Dans une campagne électorale, il est souvent important de parler le premier. Ce n’est donc pas un hasard si le ministre de l’Economie Bruno le Maire promettait - seulement deux jours après l’annonce de la dissolution de l’Assemblée nationale - une baisse de 10 à 15 % de la facture d’électricité à partir de février 2025. L’objectif est double : prendre de court le Rassemblement national (RN), qui a fait du pouvoir d’achat et de la facture énergétique son cheval de bataille, et ne pas laisser s’installer trop longtemps dans les esprits l’annonce par la Commission de régulation de l’énergie (CRE) d’une hausse de près de 12 % des prix du gaz en juillet.
Depuis la campagne pour les élections européennes, jusqu’à celle pour les législatives qui se joue actuellement, un fait est clair : la guerre des promesses politiques sur les prix de l’énergie bat son plein. "On voit que la question énergétique est surreprésentée par rapport aux autres enjeux de la campagne, malheureusement il y a souvent une méconnaissance du sujet par les responsables politiques", constate Nicolas Leclerc, cofondateur du cabinet de conseil en énergie et décarbonation Omnegy. Agrégeant les notions de pouvoir d’achat, de souveraineté et même des choix de transition écologique, la facture énergétique est un terrain de campagne presque parfait. "Il y a moyen de faire un strike", constate Julien Teddé, directeur général d’Opéra énergie, courtier en énergie pour les entreprises.

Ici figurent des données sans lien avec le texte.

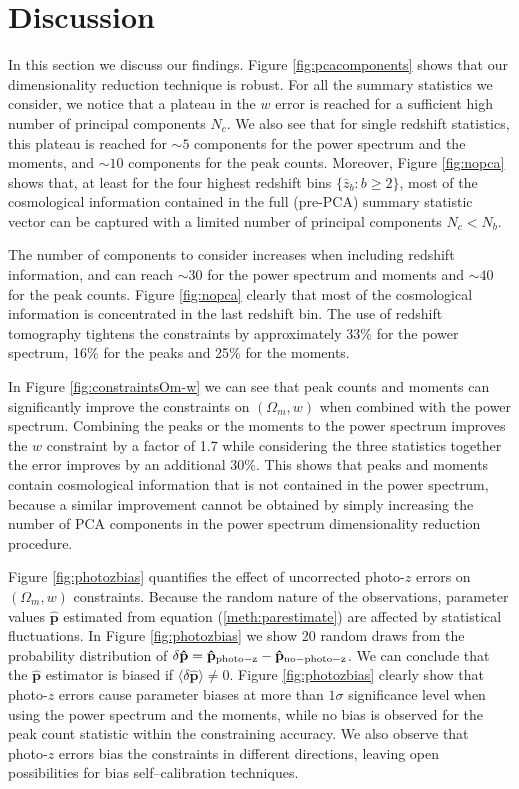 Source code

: \documentclass[reprint,aps,prd,superscriptaddress,showkeys,showpacs]{revtex4-1}
\newcommand{\bbh}[1]{\mathbf{\hat{#1}}}
\begin{document}

\section{Discussion}
In this section we discuss our findings. Figure \ref{fig:pcacomponents} shows that our dimensionality reduction technique is robust. For all the summary statistics we consider, we notice that a plateau in the $w$ error is reached for a sufficient high number of principal components $N_c$. We also see that for single redshift statistics, this plateau is reached for $\sim 5$ components for the power spectrum and the moments, and $\sim 10$ components for the peak counts. Moreover, Figure \ref{fig:nopca} shows that, at least for the four highest redshift bins $\{\bar{z}_b: b\geq 2\}$, most of the cosmological information contained in the full (pre-PCA) summary statistic vector can be captured with a limited number of principal components $N_c<N_b$.   

The number of components to consider increases when including redshift information, and can reach $\sim 30$ for the power spectrum and moments and $\sim 40$ for the peak counts. Figure \ref{fig:nopca} clearly that most of the cosmological information is concentrated in the last redshift bin. The use of redshift tomography tightens the constraints by approximately 33\% for the power spectrum, 16\% for the peaks and 25\% for the moments.  

In Figure \ref{fig:constraintsOm-w} we can see that peak counts and moments can significantly improve the constraints on $(\Omega_m,w)$ when combined with the power spectrum. Combining the peaks or the moments to the power spectrum improves the $w$ constraint by a factor of 1.7 while considering the three statistics together the error improves by an additional $30\%$. This shows that peaks and moments contain cosmological information that is not contained in the power spectrum, because a similar improvement cannot be obtained by simply increasing the number of PCA components in the power spectrum dimensionality reduction procedure. 

Figure \ref{fig:photozbias} quantifies the effect of uncorrected photo-$z$ errors on $(\Omega_m,w)$ constraints. Because the random nature of the observations, parameter values $\bbh{p}$ estimated from equation (\ref{meth:parestimate}) are affected by statistical fluctuations. In Figure \ref{fig:photozbias} we show 20 random draws from the probability distribution of $\delta \bbh{p}=\bbh{p}_{\rm photo-z}-\bbh{p}_{\rm no-photo-z}$. We can conclude that the $\bbh{p}$ estimator is biased if $\langle\delta\bbh{p}\rangle\neq 0$. Figure \ref{fig:photozbias} clearly show that photo-$z$ errors cause parameter biases at more than $1\sigma$ significance level when using the power spectrum and the moments, while no bias is observed for the peak count statistic within the constraining accuracy. We also observe that photo-$z$ errors bias the constraints in different directions, leaving open possibilities for bias self--calibration techniques.         
\end{document}
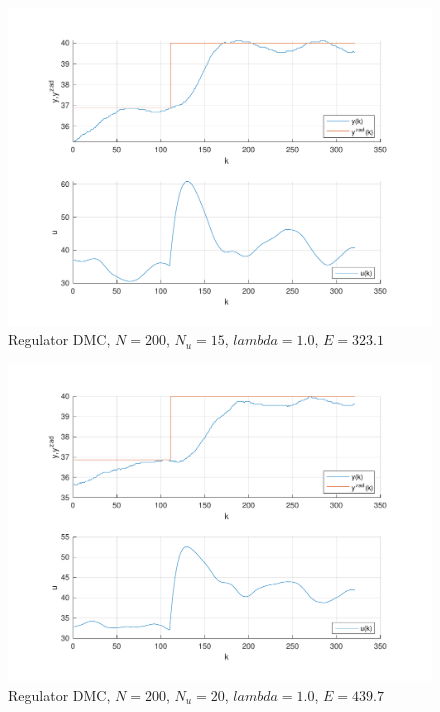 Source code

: \begin{figure}[H]
    \centering
    \includegraphics[scale=0.75]{../lab/zad_4/zad4dmc2.pdf}
    \caption{Regulator DMC, $N=\num{200}$, $N_{u}=\num{15}$, $lambda=\num{1.0}$, $E=\num{323.1}$}
\end{figure}

\begin{figure}[H]
    \centering
    \includegraphics[scale=0.75]{../lab/zad_4/zad4dmc3.pdf}
    \caption{Regulator DMC, $N=\num{200}$, $N_{u}=\num{20}$, $lambda=\num{1.0}$, $E=\num{439.7}$}
\end{figure}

Pour le moment, une bonne partie des propositions repose sur le blocage des prix, côté Nouveau Front populaire (NFP), ou une baisse des taxes, côté Rassemblement national. Or, en tablant sur une baisse de la facture d’électricité les partis peuvent actuellement s’offrir une victoire facile. Le gouvernement l’a bien compris : "Quand il promet une baisse de 15 % du prix de l’électricité l’hiver prochain, il ne fait qu’anticiper une dynamique déjà observée sur les marchés de gros", note Nicolas Leclerc. Logique : le tarif réglementé d’EDF, en application depuis le 1er février 2024, est notamment calculé en prenant en compte le prix de l’électricité durant les deux années précédentes. Or, en 2022 et 2023, deux années de crise énergétique, le prix de l’électron avait été extrêmement élevé. Avec le redressement de la production du nucléaire, les tarifs de gros ont baissé en 2024 et le coût de l’électricité va donc mécaniquement chuter l’hiver prochain. "On voit déjà des offres de prix qui sont environ 20 % inférieures à l’année dernière, on ne pourra donc pas mettre cette baisse au crédit d’une majorité", souligne le spécialiste. Derrière la baisse annoncée par Bruno Le Maire se cacherait même une légère hausse de la fiscalité, qui doit permettre au gouvernement de sortir progressivement du très coûteux bouclier tarifaire mis en place lors des hivers 2022 et 2023.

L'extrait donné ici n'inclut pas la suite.